**EXERCISE INSTRUCTIONS**
Without the pictures, retype exactly the lines from the top of the entries below through the line that contains "Here are three of the baseless".

(DATA EXCERPTS begins)

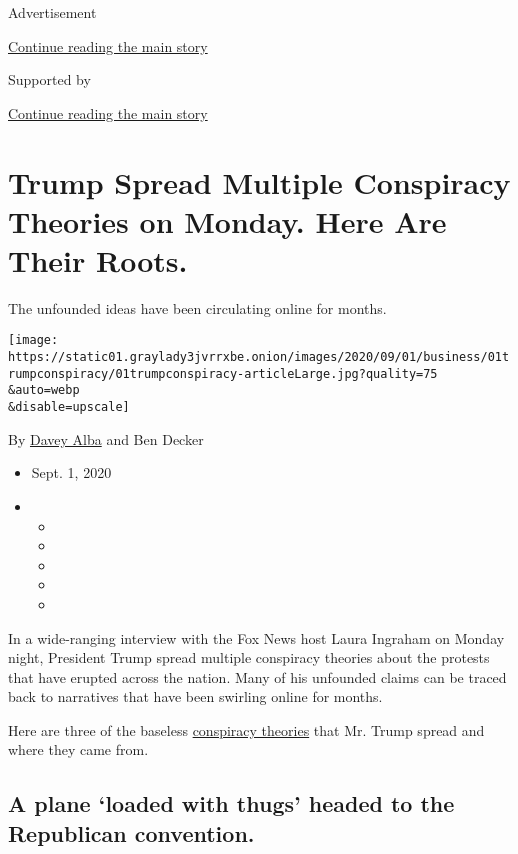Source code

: Advertisement

\protect\hyperlink{after-top}{Continue reading the main story}

Supported by

\protect\hyperlink{after-sponsor}{Continue reading the main story}

\hypertarget{trump-spread-multiple-conspiracy-theories-on-monday-here-are-their-roots}{%
\section{Trump Spread Multiple Conspiracy Theories on Monday. Here Are
Their
Roots.}\label{trump-spread-multiple-conspiracy-theories-on-monday-here-are-their-roots}}

The unfounded ideas have been circulating online for months.

\texttt{[image: https://static01.graylady3jvrrxbe.onion/images/2020/09/01/business/01trumpconspiracy/01trumpconspiracy-articleLarge.jpg?quality=75\\\&auto=webp\\\&disable=upscale]}

By \href{https://www.nytimes3xbfgragh.onion/by/davey-alba}{Davey Alba}
and Ben Decker

\begin{itemize}
\item
  Sept. 1, 2020
\item
  \begin{itemize}
  \item
  \item
  \item
  \item
  \item
  \end{itemize}
\end{itemize}

In a wide-ranging interview with the Fox News host Laura Ingraham on
Monday night, President Trump spread multiple conspiracy theories about
the protests that have erupted across the nation. Many of his unfounded
claims can be traced back to narratives that have been swirling online
for months.

Here are three of the baseless
\href{https://www.nytimes3xbfgragh.onion/2020/09/01/us/politics/trump-conspiracy-theory-thugs-plane.html}{conspiracy
theories} that Mr. Trump spread and where they came from.

\hypertarget{a-plane-loaded-with-thugs-headed-to-the-republican-convention}{%
\subsection{A plane `loaded with thugs' headed to the Republican
convention.}\label{a-plane-loaded-with-thugs-headed-to-the-republican-convention}}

(DATA EXCERPTS ends)

**ANSWER SPACE**
Source code

: Advertisement

\protect\hyperlink{after-top}{Continue reading the main story}

Supported by

\protect\hyperlink{after-sponsor}{Continue reading the main story}

\hypertarget{trump-spread-multiple-conspiracy-theories-on-monday-here-are-their-roots}{%
\section{Trump Spread Multiple Conspiracy Theories on Monday. Here Are
Their
Roots.}\label{trump-spread-multiple-conspiracy-theories-on-monday-here-are-their-roots}}

The unfounded ideas have been circulating online for months.

\texttt{[image: https://static01.graylady3jvrrxbe.onion/images/2020/09/01/business/01trumpconspiracy/01trumpconspiracy-articleLarge.jpg?quality=75\\\&auto=webp\\\&disable=upscale]}

By \href{https://www.nytimes3xbfgragh.onion/by/davey-alba}{Davey Alba}
and Ben Decker

\begin{itemize}
\item
  Sept. 1, 2020
\item
  \begin{itemize}
  \item
  \item
  \item
  \item
  \item
  \end{itemize}
\end{itemize}

In a wide-ranging interview with the Fox News host Laura Ingraham on
Monday night, President Trump spread multiple conspiracy theories about
the protests that have erupted across the nation. Many of his unfounded
claims can be traced back to narratives that have been swirling online
for months.

Here are three of the baseless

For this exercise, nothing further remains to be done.